余り充実した感はないが、小著の入門書としては、それなりの入門書、という本か。小著の入門書で良ければ、読んでみても、という本。
小説風の出だしは余り読みやすくはなく、小著だし入門書だから仕方がない面はあるのだろうが、湯川秀樹パイ中間子を提唱した、みたいな記述があるのも、私としてはマイナス点だと思う。
全体に、特に良い点はなく、やや欠点が多い本か。それでも、小著の入門書としては、そこそこ、こんなもの、という本だと思う。
興味があるならば、読んでみても、という本だろう。
以下メモ。
・インフレーション理論は、素粒子の統一理論に基づいて、できあがった。

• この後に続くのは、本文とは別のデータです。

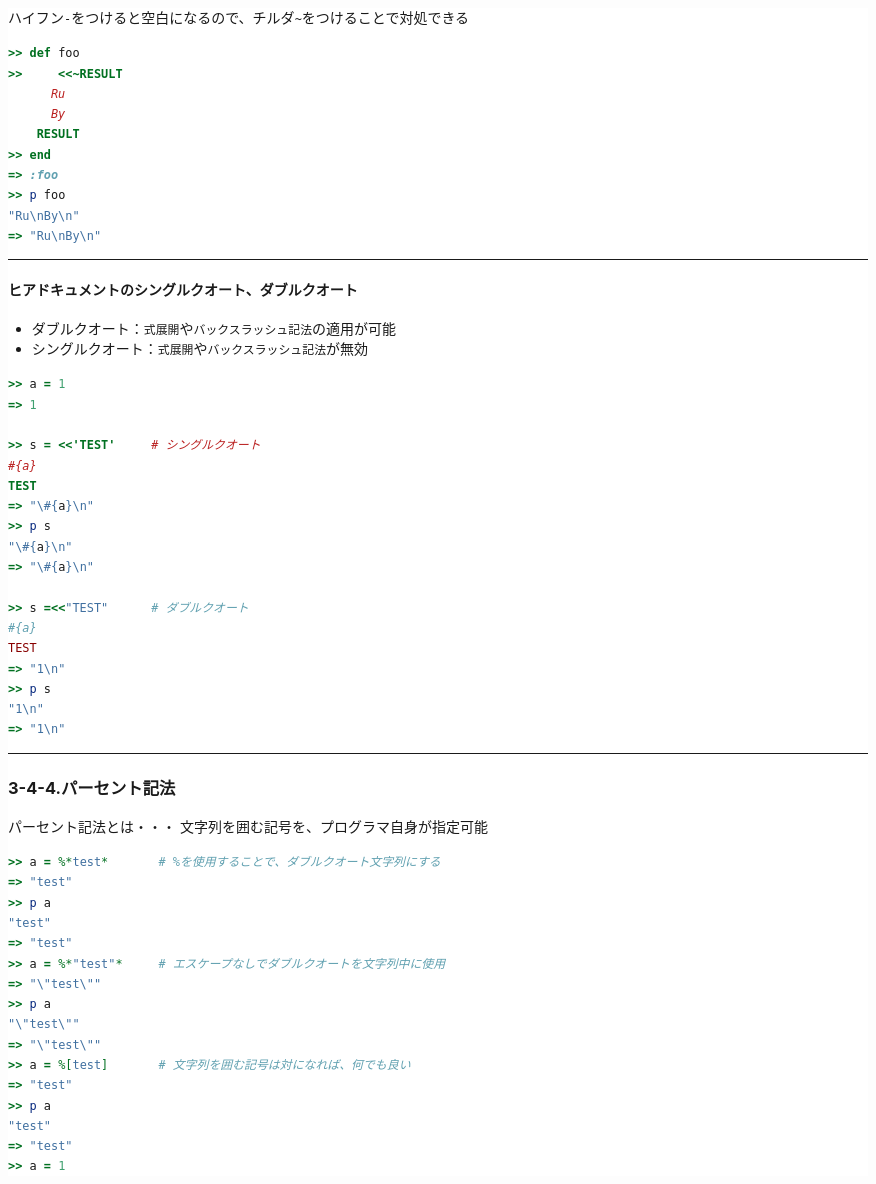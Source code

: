 ハイフン`-`をつけると空白になるので、チルダ`~`をつけることで対処できる

```ruby
>> def foo
>>     <<~RESULT
      Ru
      By
    RESULT
>> end
=> :foo
>> p foo
"Ru\nBy\n"
=> "Ru\nBy\n"
```

***

#### ヒアドキュメントのシングルクオート、ダブルクオート

* ダブルクオート：`式展開`や`バックスラッシュ記法`の適用が可能
* シングルクオート：`式展開`や`バックスラッシュ記法`が無効

```ruby
>> a = 1
=> 1

>> s = <<'TEST'     # シングルクオート
#{a}
TEST
=> "\#{a}\n"
>> p s
"\#{a}\n"
=> "\#{a}\n"

>> s =<<"TEST"      # ダブルクオート
#{a}
TEST
=> "1\n"
>> p s
"1\n"
=> "1\n"
```

***

### 3-4-4.パーセント記法
パーセント記法とは・・・
文字列を囲む記号を、プログラマ自身が指定可能


```ruby
>> a = %*test*       # %を使用することで、ダブルクオート文字列にする
=> "test"
>> p a
"test"
=> "test"
>> a = %*"test"*     # エスケープなしでダブルクオートを文字列中に使用
=> "\"test\""
>> p a
"\"test\""
=> "\"test\""
>> a = %[test]       # 文字列を囲む記号は対になれば、何でも良い
=> "test"
>> p a
"test"
=> "test"
>> a = 1
```
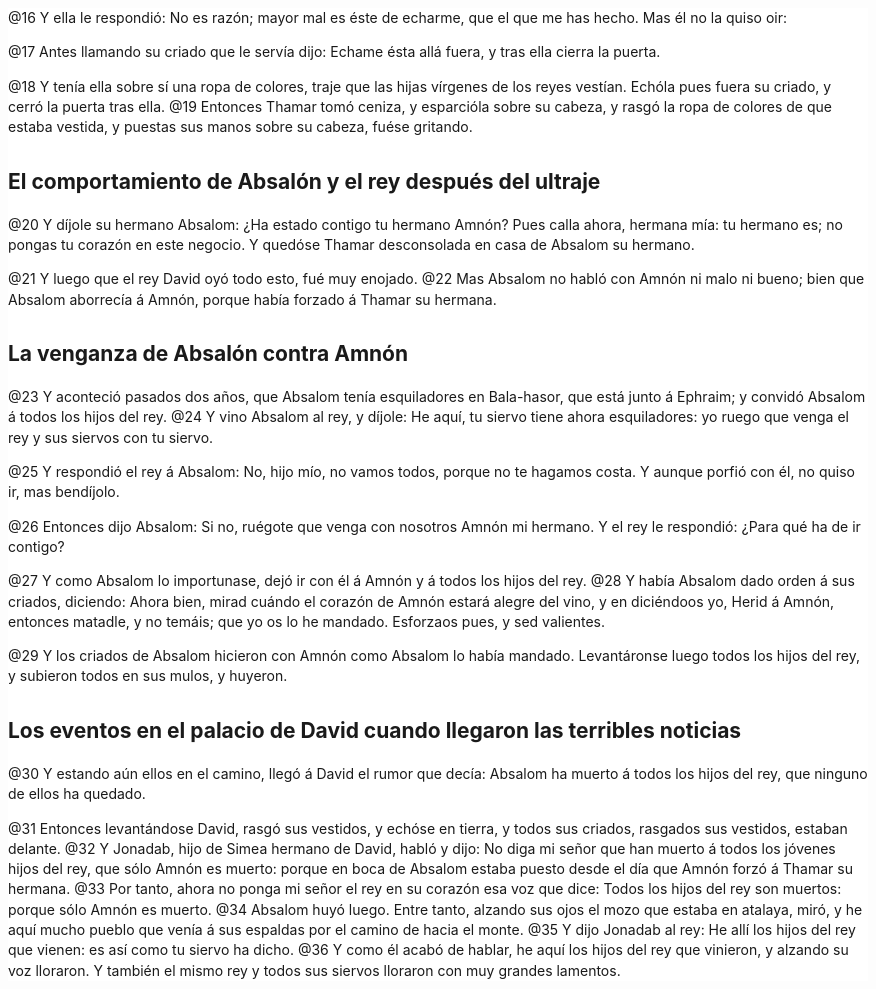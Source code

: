 @16 Y ella le respondió: No es razón; mayor mal es éste de echarme, que el que me has hecho. Mas él no la quiso oir:

@17 Antes llamando su criado que le servía dijo: Echame ésta allá fuera, y tras ella cierra la puerta.

@18 Y tenía ella sobre sí una ropa de colores, traje que las hijas vírgenes de los reyes vestían. Echóla pues fuera su criado, y cerró la puerta tras ella. 
@19 Entonces Thamar tomó ceniza, y esparcióla sobre su cabeza, y rasgó la ropa de colores de que estaba vestida, y puestas sus manos sobre su cabeza, fuése gritando.

## El comportamiento de Absalón y el rey después del ultraje
@20 Y díjole su hermano Absalom: ¿Ha estado contigo tu hermano Amnón? Pues calla ahora, hermana mía: tu hermano es; no pongas tu corazón en este negocio. Y quedóse Thamar desconsolada en casa de Absalom su hermano.

@21 Y luego que el rey David oyó todo esto, fué muy enojado. 
@22 Mas Absalom no habló con Amnón ni malo ni bueno; bien que Absalom aborrecía á Amnón, porque había forzado á Thamar su hermana.

## La venganza de Absalón contra Amnón
@23 Y aconteció pasados dos años, que Absalom tenía esquiladores en Bala-hasor, que está junto á Ephraim; y convidó Absalom á todos los hijos del rey. 
@24 Y vino Absalom al rey, y díjole: He aquí, tu siervo tiene ahora esquiladores: yo ruego que venga el rey y sus siervos con tu siervo.

@25 Y respondió el rey á Absalom: No, hijo mío, no vamos todos, porque no te hagamos costa. Y aunque porfió con él, no quiso ir, mas bendíjolo.

@26 Entonces dijo Absalom: Si no, ruégote que venga con nosotros Amnón mi hermano. Y el rey le respondió: ¿Para qué ha de ir contigo?

@27 Y como Absalom lo importunase, dejó ir con él á Amnón y á todos los hijos del rey. 
@28 Y había Absalom dado orden á sus criados, diciendo: Ahora bien, mirad cuándo el corazón de Amnón estará alegre del vino, y en diciéndoos yo, Herid á Amnón, entonces matadle, y no temáis; que yo os lo he mandado. Esforzaos pues, y sed valientes.

@29 Y los criados de Absalom hicieron con Amnón como Absalom lo había mandado. Levantáronse luego todos los hijos del rey, y subieron todos en sus mulos, y huyeron.

## Los eventos en el palacio de David cuando llegaron las terribles noticias
@30 Y estando aún ellos en el camino, llegó á David el rumor que decía: Absalom ha muerto á todos los hijos del rey, que ninguno de ellos ha quedado.

@31 Entonces levantándose David, rasgó sus vestidos, y echóse en tierra, y todos sus criados, rasgados sus vestidos, estaban delante. 
@32 Y Jonadab, hijo de Simea hermano de David, habló y dijo: No diga mi señor que han muerto á todos los jóvenes hijos del rey, que sólo Amnón es muerto: porque en boca de Absalom estaba puesto desde el día que Amnón forzó á Thamar su hermana. 
@33 Por tanto, ahora no ponga mi señor el rey en su corazón esa voz que dice: Todos los hijos del rey son muertos: porque sólo Amnón es muerto. 
@34 Absalom huyó luego. Entre tanto, alzando sus ojos el mozo que estaba en atalaya, miró, y he aquí mucho pueblo que venía á sus espaldas por el camino de hacia el monte. 
@35 Y dijo Jonadab al rey: He allí los hijos del rey que vienen: es así como tu siervo ha dicho. 
@36 Y como él acabó de hablar, he aquí los hijos del rey que vinieron, y alzando su voz lloraron. Y también el mismo rey y todos sus siervos lloraron con muy grandes lamentos.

力が別々の力になる時に起こる真空の相転移が、宇宙の膨張を引き起こす。
・インフレーション中における真空のエネルギー密度の量子論的なゆらぎが、宇宙の構造の種になったと考えられる。
・インフレーションの相転移が、過冷却が起こる一次の相転移であれば、相転移を起こしていないところと起こしているところとで、重層的に宇宙が発生し得る。
近年は、ビッグバンのような単一の宇宙の発生ではなく、ブレーン宇宙論等、こうした、宇宙の無限の発生を考えるマルチバースがブームである。

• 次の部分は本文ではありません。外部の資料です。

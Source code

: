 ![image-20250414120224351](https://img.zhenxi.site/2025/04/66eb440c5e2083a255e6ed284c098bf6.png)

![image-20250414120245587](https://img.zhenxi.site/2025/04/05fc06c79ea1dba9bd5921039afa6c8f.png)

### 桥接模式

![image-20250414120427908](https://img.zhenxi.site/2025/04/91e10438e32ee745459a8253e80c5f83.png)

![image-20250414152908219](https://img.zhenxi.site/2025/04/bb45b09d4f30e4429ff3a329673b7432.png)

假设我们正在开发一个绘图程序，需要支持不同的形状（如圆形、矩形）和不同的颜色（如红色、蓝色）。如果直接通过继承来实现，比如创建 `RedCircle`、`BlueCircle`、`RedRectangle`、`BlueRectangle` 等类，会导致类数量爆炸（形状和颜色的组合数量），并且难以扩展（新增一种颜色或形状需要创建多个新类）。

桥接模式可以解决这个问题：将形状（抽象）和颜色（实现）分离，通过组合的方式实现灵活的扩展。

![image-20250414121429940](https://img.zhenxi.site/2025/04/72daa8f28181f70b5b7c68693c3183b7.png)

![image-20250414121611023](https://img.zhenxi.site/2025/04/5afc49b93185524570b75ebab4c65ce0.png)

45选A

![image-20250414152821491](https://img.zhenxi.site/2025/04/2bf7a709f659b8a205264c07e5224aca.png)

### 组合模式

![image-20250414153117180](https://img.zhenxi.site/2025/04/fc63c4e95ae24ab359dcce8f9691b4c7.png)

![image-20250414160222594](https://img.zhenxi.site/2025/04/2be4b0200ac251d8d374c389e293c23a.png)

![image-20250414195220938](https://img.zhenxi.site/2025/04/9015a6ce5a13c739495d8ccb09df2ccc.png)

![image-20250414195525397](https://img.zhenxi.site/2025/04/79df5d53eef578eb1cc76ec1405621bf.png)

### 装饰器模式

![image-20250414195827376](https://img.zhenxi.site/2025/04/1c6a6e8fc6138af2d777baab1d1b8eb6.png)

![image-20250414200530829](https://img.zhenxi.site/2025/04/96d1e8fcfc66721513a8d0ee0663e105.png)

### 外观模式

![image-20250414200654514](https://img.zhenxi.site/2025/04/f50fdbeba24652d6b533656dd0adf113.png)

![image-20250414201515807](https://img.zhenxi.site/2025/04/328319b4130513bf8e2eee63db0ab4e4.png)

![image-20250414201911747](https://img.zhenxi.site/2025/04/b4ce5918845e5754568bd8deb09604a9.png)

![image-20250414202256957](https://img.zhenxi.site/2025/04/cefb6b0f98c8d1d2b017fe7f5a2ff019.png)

・真空のエネルギーを考えるインフレーション理論では、体積がゼロならば真空のエネルギーもゼロになるから、ゼロ地点における物理法則が崩壊せず、特異点ではないところから宇宙が出発できる。
ただし、この宇宙が収縮する場合、エントロピーが発生しており、放射エネルギーがゼロにならないので、ビッグクランチには特異点ができる。
・現在の宇宙は加速膨張していると観測されており、真空のエネルギー(=暗黒エネルギー)を使った第二のインフレーションを起こしている、とも考えられる。